**About this exercise:** Only the lines from the one containing "structure holds (i.e." to the end of the material belong in your answer. Please copy them word for word.

-*-*-

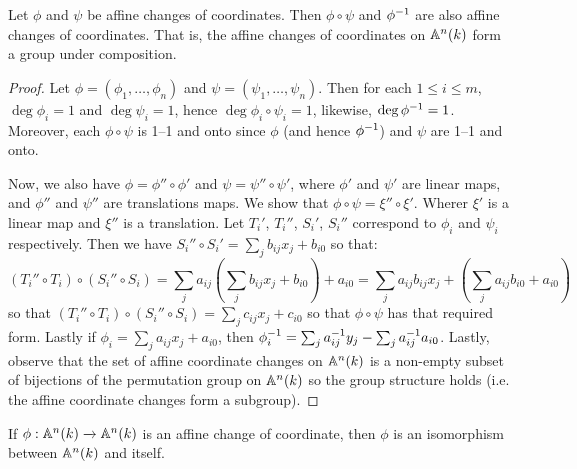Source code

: \begin{theorem}\label{theorem_2.2.3}
  Let $\phi$ and $\psi$ be affine changes of coordinates. Then $\phi \circ \psi$
  and $\phi^{-1}$ are also affine changes of coordinates. That is, the affine
  changes of coordinates on $\mathbb{A}^n(k)$ form a group under composition.
\end{theorem}
\begin{proof}
  Let $\phi=(\phi_1, \dots, \phi_n)$ and $\psi=(\psi_1, \dots, \psi_n)$. Then
  for each $1 \leq i \leq m$, $\deg{\phi_i}=1$ and $\deg{\psi_i}=1$, hence
  $\deg{\phi_i \circ \psi_i}=1$, likewise, $\deg{\phi^{-1}}=1$. Moreover, each
  $\phi \circ \psi$ is 1--1 and onto since $\phi$ (and hence $\phi^{-1}$) and
  $\psi$ are 1--1 and onto.

  Now, we also have $\phi=\phi'' \circ \phi'$ and $\psi=\psi'' \circ \psi'$,
  where $\phi'$ and $\psi'$ are linear maps, and $\phi''$ and  $\psi''$ are
  translations maps. We show that $\phi \circ \psi=\xi'' \circ \xi'$. Wherer
  $\xi'$ is a linear map and  $\xi''$ is a translation. Let $T_i'$,  $T_i''$,
  $S_i'$,  $S_i''$ correspond to $\phi_i$ and  $\psi_i$ respectively. Then we
  have $S_i'' \circ S_i'=\sum_{j}{b_{ij}x_j}+b_{i0}$ so that:
  \begin{equation*}
    (T_i'' \circ T_i) \circ (S_i'' \circ S_i)=
    \sum_{j}{a_{ij}(\sum_{j}{b_{ij}x_j}+b_{i0})}+a_{i0}=
    \sum_j{a_{ij}b_{ij}x_j}+(\sum_{j}{a_{ij}b_{i0}}+a_{i0})
  \end{equation*}
  so that $(T_i'' \circ T_i) \circ (S_i'' \circ S_i)=\sum_{j}{c_{ij}x_j}+c_{i0}$
  so that $\phi \circ \psi$ has that required form. Lastly if
  $\phi_i=\sum_{j}{a_{ij}x_j}+a_{i0}$, then
  $\phi^{-1}_i=\sum_{j}{a_{ij}^{-1}y_j}-\sum_j{a_{ij}^{-1}a_{i0}}$. Lastly,
  observe that the set of affine coordinate changes on $\mathbb{A}^n(k)$ is a non-empty
  subset of bijections of the permutation group on $\mathbb{A}^n(k)$ so the group
  structure holds (i.e. the affine coordinate changes form a subgroup).
\end{proof}
\begin{corollary}
  If $\phi:\mathbb{A}^n(k) \xrightarrow{} \mathbb{A}^n(k)$ is an affine change of coordinate,
  then $\phi$ is an isomorphism between $\mathbb{A}^n(k)$ and itself.
\end{corollary}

-*-*-

**Result of the task:**
  structure holds (i.e. the affine coordinate changes form a subgroup).
\end{proof}
\begin{corollary}
  If $\phi:\mathbb{A}^n(k) \xrightarrow{} \mathbb{A}^n(k)$ is an affine change of coordinate,
  then $\phi$ is an isomorphism between $\mathbb{A}^n(k)$ and itself.
\end{corollary}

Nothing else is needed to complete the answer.